> ABOUT THIS EXERCISE
Which of the lines below hold "filecontents"? Please return each one.

....

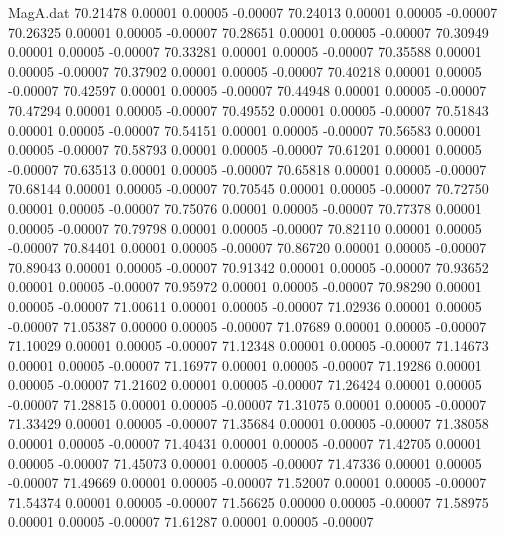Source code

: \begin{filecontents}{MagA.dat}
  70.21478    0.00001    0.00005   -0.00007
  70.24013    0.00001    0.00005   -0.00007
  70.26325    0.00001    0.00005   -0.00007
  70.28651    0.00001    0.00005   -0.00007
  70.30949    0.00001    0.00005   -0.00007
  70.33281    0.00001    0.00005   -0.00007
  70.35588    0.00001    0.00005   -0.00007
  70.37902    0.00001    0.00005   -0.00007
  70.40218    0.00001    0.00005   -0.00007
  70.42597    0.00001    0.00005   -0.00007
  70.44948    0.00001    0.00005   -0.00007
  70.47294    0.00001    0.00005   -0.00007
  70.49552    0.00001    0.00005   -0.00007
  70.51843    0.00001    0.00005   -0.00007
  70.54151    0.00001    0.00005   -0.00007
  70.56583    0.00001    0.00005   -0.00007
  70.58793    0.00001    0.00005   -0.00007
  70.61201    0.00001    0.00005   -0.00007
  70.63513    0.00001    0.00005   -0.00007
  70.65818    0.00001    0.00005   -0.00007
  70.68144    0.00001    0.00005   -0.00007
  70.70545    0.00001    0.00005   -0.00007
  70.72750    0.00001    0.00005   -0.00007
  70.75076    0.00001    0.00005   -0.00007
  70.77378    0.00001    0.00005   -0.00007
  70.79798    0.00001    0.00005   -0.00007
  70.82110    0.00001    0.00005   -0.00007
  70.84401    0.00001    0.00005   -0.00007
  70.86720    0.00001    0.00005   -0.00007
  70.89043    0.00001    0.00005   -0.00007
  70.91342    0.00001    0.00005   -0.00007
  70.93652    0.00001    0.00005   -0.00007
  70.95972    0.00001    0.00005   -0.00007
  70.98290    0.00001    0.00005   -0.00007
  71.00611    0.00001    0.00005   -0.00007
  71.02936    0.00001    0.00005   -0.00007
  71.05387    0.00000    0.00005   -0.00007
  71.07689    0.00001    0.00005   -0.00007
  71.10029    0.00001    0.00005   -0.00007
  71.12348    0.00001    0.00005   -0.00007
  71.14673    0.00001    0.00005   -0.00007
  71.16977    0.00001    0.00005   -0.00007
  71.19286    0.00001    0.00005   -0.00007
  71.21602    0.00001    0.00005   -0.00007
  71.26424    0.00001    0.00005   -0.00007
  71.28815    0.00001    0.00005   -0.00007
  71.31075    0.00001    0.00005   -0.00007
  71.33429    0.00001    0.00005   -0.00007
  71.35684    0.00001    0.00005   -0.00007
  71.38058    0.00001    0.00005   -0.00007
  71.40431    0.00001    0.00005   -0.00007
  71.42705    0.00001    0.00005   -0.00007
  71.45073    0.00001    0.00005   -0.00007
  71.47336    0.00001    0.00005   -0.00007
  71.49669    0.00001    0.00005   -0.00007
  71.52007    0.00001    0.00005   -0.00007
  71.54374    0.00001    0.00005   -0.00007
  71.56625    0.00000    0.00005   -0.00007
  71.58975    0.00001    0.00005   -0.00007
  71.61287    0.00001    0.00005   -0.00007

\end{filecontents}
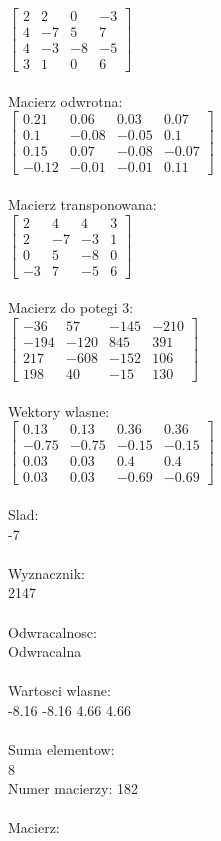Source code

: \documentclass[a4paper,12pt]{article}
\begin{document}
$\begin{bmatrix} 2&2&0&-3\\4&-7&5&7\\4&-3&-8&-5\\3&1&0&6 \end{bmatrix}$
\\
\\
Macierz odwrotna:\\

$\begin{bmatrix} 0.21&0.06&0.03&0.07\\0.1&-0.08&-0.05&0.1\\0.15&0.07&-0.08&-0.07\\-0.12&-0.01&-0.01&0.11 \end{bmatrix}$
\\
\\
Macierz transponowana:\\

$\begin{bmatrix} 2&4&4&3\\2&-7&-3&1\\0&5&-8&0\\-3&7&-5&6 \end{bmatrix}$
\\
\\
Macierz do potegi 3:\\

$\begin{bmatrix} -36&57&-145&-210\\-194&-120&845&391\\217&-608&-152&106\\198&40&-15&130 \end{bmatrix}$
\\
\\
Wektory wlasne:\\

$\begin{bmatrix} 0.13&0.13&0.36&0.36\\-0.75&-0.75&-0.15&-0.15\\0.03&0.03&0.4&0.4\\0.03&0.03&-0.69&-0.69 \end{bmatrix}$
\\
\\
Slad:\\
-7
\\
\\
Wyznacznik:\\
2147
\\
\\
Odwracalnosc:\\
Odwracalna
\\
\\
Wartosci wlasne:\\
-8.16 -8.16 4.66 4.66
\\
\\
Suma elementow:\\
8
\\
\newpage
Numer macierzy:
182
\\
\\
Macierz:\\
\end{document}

....

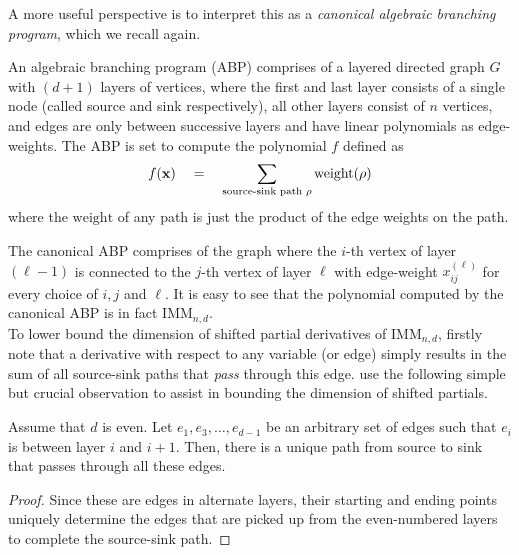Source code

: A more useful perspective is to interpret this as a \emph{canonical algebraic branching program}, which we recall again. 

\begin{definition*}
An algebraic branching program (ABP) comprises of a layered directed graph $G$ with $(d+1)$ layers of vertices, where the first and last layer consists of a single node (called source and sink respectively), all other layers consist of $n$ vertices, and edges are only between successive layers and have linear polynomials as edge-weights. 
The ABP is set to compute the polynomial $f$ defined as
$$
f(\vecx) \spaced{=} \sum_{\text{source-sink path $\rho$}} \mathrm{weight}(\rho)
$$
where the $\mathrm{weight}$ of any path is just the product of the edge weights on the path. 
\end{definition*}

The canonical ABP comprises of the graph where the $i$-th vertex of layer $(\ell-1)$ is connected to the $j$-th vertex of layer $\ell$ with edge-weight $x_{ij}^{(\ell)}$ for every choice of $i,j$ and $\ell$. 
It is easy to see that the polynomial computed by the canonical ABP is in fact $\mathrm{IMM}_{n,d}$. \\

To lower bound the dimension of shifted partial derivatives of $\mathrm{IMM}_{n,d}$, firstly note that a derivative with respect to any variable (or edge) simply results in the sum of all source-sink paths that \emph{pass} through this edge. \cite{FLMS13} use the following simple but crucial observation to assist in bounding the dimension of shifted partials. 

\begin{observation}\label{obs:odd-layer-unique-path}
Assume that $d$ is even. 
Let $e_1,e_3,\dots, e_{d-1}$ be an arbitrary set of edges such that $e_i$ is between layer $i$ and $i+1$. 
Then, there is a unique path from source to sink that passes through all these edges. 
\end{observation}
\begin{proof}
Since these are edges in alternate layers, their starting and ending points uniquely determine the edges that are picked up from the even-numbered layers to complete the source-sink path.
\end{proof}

....

> ANSWER BELOW
: \begin{filecontents}{MagA.dat}
\end{filecontents}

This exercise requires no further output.